= Donogh Dáll Ó Derrig =

Donogh Dáll Ó Derrig, a.k.a. Blind Donogh O'Derrick, was an Irish rapparee executed in December 1656.

Ó Derrig was active in County Kildare in the early 1650s, in the aftermath of the Irish Confederate Wars.

A court-martial held in Kilkenny on 23 September 1653 found Murtagh Cullen and his wife guilty of sheltering Ó Derrig. Sentenced to death, they were allowed to draw lots to decide who would die. When Mrs. Cullen drew the death lot, the sentence was deferred due to her pregnancy.

In July 1654, he led his band of outlaws and killed an Irishman working as a constable for the English in Timolin, County Kildare.

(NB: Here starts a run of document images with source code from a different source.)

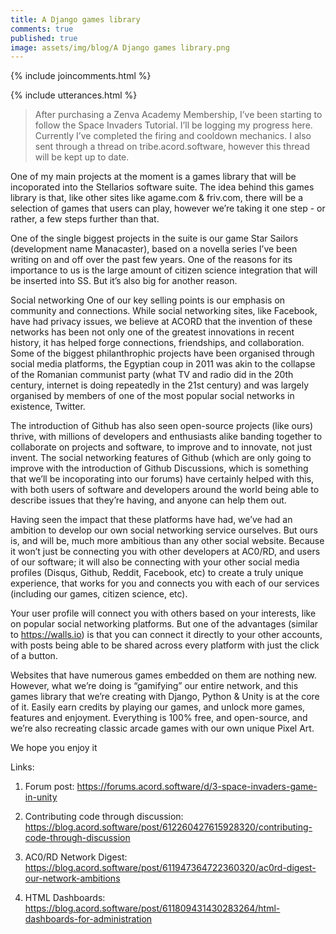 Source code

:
 ```yaml
---
title: A Django games library
comments: true
published: true
image: assets/img/blog/A Django games library.png
---
```


{% include joincomments.html %} 

{% include utterances.html %}

> After purchasing a Zenva Academy Membership, I’ve been starting to follow the Space Invaders Tutorial. I’ll be logging my progress here. Currently I’ve completed the firing and cooldown mechanics. I also sent through a thread on tribe.acord.software, however this thread will be kept up to date.

One of my main projects at the moment is a games library that will be incoporated into the Stellarios software suite. The idea behind this games library is that, like other sites like agame.com & friv.com, there will be a selection of games that users can play, however we’re taking it one step - or rather, a few steps further than that. 

One of the single biggest projects in the suite is our game Star Sailors (development name Manacaster), based on a novella series I’ve been writing on and off over the past few years. One of the reasons for its importance to us is the large amount of citizen science integration that will be inserted into SS. But it’s also big for another reason.

Social networking
One of our key selling points is our emphasis on community and connections. While social networking sites, like Facebook, have had privacy issues, we believe at ACORD that the invention of these networks has been not only one of the greatest innovations in recent history, it has helped forge connections, friendships, and collaboration. Some of the biggest philanthrophic projects have been organised through social media platforms, the Egyptian coup in 2011 was akin to the collapse of the Romanian communist party (what TV and radio did in the 20th century, internet is doing repeatedly in the 21st century) and was largely organised by members of one of the most popular social networks in existence, Twitter. 

The introduction of Github has also seen open-source projects (like ours) thrive, with millions of developers and enthusiasts alike banding together to collaborate on projects and software, to improve and to innovate, not just invent. The social networking features of Github (which are only going to improve with the introduction of Github Discussions, which is something that we’ll be incoporating into our forums) have certainly helped with this, with both users of software and developers around the world being able to describe issues that they’re having, and anyone can help them out.

Having seen the impact that these platforms have had, we’ve had an ambition to develop our own social networking service ourselves. But ours is, and will be, much more ambitious than any other social website. Because it won’t just be connecting you with other developers at AC0/RD, and users of our software; it will also be connecting with your other social media profiles (Disqus, Github, Reddit, Facebook, etc) to create a truly unique experience, that works for you and connects you with each of our services (including our games, citizen science, etc). 

Your user profile will connect you with others based on your interests, like on popular social networking platforms. But one of the advantages (similar to https://walls.io) is that you can connect it directly to your other accounts, with posts being able to be shared across every platform with just the click of a button. 

Websites that have numerous games embedded on them are nothing new. However, what we’re doing is “gamifying” our entire network, and this games library that we’re creating with Django, Python & Unity is at the core of it. Easily earn credits by playing our games, and unlock more games, features and enjoyment. Everything is 100% free, and open-source, and we’re also recreating classic arcade games with our own unique Pixel Art. 



We hope you enjoy it





Links:

1. Forum post: https://forums.acord.software/d/3-space-invaders-game-in-unity

2. Contributing code through discussion: https://blog.acord.software/post/612260427615928320/contributing-code-through-discussion

3. AC0/RD Network Digest: https://blog.acord.software/post/611947364722360320/ac0rd-digest-our-network-ambitions

4. HTML Dashboards: https://blog.acord.software/post/611809431430283264/html-dashboards-for-administration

In March 1655, he captured and subsequently hanged eight surveyors of Sir William Petty as accessories to a gigantic scheme of ruthless robbery. A price of £30 was put on his head and that of his lieutenant, Dermot Ryan. In the autumn, Ó Derrig's wife was one of thirty-seven people rounded up and transported via a frigate of Wexford to Barbados, arriving in May 1656. By then, Ó Derrig had been captured at a house in Timolin, summarily tried and executed. Dermot Ryan escaped and survived for another two years.